It’s just a flesh wound

My husband gives 110 percent to whatever he does. So, it doesn’t surprise me to hear that he was injured on the SV Spirit of Juno in Barbados. He’s doing the Mount Gay Rum Round Barbados Race with Ondeck sailing. Here is a picture of the rope burn that my husband sustained while sailing.

Rope burn. No really. He's fine.
Rope burn. No really. He’s fine.

He didn’t realize that he had a rope burn until the next day. He thought he had a sunburn.

He will disagree with me, but I know of no one else with his focus or competitive spirit. If he doesn’t injure himself gardening or reading then he just isn’t trying hard enough.

He says that the sail racing is stressful and everyone has a job to do. He is determined to learn to sail competently and focuses on his task – whatever the skipper asks him to do, he does.

One of his jobs is to operate the coffee grinder winches, which are needed to raise and lower the sails. These winches have two handles that sailors rotate round-and-round in a cycling motion.

Another one of his jobs is to stuff the kite sail back into storage.

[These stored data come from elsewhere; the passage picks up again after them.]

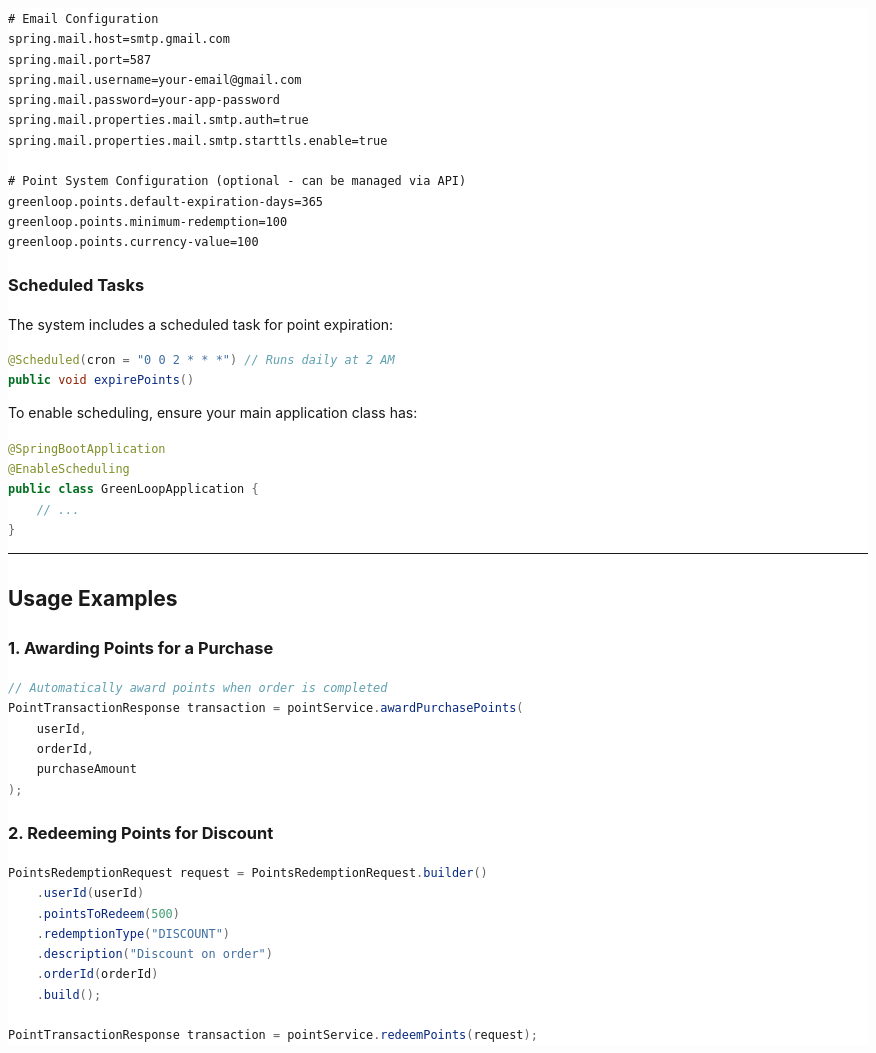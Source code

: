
 ```properties
# Email Configuration
spring.mail.host=smtp.gmail.com
spring.mail.port=587
spring.mail.username=your-email@gmail.com
spring.mail.password=your-app-password
spring.mail.properties.mail.smtp.auth=true
spring.mail.properties.mail.smtp.starttls.enable=true

# Point System Configuration (optional - can be managed via API)
greenloop.points.default-expiration-days=365
greenloop.points.minimum-redemption=100
greenloop.points.currency-value=100
```

### Scheduled Tasks

The system includes a scheduled task for point expiration:

```java
@Scheduled(cron = "0 0 2 * * *") // Runs daily at 2 AM
public void expirePoints()
```

To enable scheduling, ensure your main application class has:

```java
@SpringBootApplication
@EnableScheduling
public class GreenLoopApplication {
    // ...
}
```

---

## Usage Examples

### 1. Awarding Points for a Purchase

```java
// Automatically award points when order is completed
PointTransactionResponse transaction = pointService.awardPurchasePoints(
    userId,
    orderId,
    purchaseAmount
);
```

### 2. Redeeming Points for Discount

```java
PointsRedemptionRequest request = PointsRedemptionRequest.builder()
    .userId(userId)
    .pointsToRedeem(500)
    .redemptionType("DISCOUNT")
    .description("Discount on order")
    .orderId(orderId)
    .build();

PointTransactionResponse transaction = pointService.redeemPoints(request);
```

This is how he came to have his rope burn.

As background, the kite sail feels like a heavy tent and takes about 20 minutes to pack away. First, it gets lowered into the saloon. It is hot in the hull, and my husband says he needs to time his movements so that he doesn’t get thrown around the boat, which keels and bumps up and down on the waves.

On this occasion, the kite sail had just been lowered into the saloon through a hatch, when somehow the halyard line got tangled. Within seconds the halyard ripped the kite sail out of the saloon, back up through the hatch, and sent all the associated lines with it. One of those lines went whizzing by, and took a chunk out of my husband’s leg.

He’s fine. At home, my husband cuts all of our wood by hand. He uses an axe and a chainsaw. There are no splitters involved (Thank god!) He fells his own trees, although sometimes using our minivan. A rope burn is nothing in comparison to some of the things I’ve seen. Fortunately, this rope burn really is, just a flesh wound.